** Task to carry out **
In the data that follows, count the lines in which the word "Query" occurs, and report that figure alone.

** Provided information **
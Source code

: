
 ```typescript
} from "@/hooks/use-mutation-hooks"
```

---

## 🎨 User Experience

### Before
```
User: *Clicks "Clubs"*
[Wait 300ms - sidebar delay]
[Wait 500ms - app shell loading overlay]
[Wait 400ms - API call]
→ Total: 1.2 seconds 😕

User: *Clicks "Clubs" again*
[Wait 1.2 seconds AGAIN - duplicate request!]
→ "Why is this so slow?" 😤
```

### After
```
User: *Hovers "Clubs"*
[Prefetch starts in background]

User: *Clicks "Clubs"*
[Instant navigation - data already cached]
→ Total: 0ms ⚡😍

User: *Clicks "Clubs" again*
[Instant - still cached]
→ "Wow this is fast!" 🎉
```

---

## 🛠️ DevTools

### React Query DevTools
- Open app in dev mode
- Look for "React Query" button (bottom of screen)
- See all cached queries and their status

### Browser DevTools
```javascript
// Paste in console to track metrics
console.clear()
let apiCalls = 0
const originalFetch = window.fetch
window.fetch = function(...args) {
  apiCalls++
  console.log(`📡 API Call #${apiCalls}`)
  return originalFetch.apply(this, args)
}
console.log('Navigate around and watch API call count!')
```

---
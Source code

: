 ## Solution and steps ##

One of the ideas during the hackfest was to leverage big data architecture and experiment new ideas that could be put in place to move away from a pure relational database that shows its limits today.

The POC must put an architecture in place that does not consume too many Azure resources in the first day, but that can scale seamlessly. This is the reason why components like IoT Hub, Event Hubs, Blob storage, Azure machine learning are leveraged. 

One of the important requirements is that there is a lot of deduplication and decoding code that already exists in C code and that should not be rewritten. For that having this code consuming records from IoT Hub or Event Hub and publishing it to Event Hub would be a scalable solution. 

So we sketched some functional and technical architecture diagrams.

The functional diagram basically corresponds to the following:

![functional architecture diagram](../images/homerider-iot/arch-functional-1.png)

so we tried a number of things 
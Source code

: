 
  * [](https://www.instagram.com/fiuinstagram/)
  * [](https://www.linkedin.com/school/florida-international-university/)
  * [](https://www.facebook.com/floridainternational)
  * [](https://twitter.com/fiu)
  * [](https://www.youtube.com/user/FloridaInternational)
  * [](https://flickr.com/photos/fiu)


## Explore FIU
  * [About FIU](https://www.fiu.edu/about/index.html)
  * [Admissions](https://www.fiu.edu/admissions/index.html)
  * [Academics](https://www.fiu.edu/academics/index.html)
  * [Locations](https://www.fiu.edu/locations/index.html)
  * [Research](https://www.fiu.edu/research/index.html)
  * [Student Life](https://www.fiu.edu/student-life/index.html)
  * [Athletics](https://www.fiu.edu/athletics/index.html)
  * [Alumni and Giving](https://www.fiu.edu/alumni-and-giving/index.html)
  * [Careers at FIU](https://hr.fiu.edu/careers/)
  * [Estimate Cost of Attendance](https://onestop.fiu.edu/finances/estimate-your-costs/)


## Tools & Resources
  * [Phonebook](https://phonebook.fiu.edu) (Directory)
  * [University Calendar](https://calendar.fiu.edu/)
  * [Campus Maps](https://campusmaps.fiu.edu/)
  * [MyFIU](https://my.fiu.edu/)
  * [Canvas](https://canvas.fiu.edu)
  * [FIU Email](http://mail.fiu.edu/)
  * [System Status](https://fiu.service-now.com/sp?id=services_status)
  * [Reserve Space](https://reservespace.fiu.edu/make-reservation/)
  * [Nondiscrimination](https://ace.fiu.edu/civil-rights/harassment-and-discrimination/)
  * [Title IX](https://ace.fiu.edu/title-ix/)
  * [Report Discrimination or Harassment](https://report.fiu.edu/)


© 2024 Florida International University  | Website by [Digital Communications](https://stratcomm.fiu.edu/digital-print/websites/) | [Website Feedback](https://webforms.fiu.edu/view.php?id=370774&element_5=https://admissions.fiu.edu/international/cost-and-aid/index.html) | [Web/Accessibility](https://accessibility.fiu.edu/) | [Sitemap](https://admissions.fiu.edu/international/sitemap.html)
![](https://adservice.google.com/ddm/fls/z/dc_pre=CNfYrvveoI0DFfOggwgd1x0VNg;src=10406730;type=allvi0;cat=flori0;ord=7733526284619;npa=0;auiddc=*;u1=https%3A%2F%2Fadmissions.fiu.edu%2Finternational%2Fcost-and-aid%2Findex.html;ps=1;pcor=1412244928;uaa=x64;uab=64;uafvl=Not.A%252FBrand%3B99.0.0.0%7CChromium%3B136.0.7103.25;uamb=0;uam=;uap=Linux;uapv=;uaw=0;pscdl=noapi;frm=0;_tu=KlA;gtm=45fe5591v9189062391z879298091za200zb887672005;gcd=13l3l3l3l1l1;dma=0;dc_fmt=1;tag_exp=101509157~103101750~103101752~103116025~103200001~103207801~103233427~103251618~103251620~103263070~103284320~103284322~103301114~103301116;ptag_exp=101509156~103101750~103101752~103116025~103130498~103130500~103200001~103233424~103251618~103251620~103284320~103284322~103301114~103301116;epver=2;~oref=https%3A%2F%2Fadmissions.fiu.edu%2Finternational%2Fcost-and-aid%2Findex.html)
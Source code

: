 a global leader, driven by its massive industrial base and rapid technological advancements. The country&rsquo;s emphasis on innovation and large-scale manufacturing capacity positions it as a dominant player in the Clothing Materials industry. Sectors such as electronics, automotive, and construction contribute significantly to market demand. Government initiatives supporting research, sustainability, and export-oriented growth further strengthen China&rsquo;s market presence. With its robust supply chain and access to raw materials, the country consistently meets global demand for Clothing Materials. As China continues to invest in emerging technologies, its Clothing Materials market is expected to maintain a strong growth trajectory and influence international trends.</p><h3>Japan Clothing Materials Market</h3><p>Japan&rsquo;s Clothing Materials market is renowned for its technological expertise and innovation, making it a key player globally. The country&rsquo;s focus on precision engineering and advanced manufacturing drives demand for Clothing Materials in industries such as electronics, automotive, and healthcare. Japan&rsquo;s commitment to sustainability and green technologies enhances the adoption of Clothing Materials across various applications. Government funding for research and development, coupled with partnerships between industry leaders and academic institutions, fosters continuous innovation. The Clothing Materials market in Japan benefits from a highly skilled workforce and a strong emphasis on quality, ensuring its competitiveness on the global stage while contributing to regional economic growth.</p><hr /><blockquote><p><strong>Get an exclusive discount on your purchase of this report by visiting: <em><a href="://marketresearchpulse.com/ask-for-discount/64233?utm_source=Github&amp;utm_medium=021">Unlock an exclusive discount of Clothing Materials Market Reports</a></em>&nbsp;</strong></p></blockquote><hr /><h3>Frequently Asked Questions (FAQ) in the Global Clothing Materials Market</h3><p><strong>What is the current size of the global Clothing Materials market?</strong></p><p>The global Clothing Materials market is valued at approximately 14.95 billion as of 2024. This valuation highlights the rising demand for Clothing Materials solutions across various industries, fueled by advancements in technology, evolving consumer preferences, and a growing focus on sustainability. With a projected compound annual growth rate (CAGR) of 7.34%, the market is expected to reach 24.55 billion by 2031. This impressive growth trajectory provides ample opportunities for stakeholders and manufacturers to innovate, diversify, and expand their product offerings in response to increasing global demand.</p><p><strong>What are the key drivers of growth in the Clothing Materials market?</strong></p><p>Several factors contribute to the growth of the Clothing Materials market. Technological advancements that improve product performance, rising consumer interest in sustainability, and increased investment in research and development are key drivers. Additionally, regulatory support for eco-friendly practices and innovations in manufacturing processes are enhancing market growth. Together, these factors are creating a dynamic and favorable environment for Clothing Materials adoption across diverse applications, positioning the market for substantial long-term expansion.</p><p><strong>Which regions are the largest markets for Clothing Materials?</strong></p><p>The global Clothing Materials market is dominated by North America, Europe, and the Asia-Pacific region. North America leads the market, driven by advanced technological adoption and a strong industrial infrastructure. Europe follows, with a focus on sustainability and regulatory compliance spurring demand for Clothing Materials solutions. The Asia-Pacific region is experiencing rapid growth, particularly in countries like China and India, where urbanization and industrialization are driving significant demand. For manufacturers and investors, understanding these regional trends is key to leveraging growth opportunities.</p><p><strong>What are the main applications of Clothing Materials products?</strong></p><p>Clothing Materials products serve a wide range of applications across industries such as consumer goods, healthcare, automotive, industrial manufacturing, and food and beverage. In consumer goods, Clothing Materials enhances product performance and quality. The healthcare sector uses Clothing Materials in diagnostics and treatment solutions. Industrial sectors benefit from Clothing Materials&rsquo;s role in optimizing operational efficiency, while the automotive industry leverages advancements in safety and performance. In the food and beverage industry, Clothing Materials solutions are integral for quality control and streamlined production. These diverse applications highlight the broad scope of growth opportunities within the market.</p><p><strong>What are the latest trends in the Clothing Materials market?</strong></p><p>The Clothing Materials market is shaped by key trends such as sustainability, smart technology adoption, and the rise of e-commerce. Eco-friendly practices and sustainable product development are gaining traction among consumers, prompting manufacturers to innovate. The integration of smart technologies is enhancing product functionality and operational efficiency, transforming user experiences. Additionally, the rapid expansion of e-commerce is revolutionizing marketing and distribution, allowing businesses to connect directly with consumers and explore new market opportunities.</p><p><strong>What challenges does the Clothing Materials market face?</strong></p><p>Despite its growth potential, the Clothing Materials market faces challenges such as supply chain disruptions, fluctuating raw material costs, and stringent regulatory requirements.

** Task solution **
2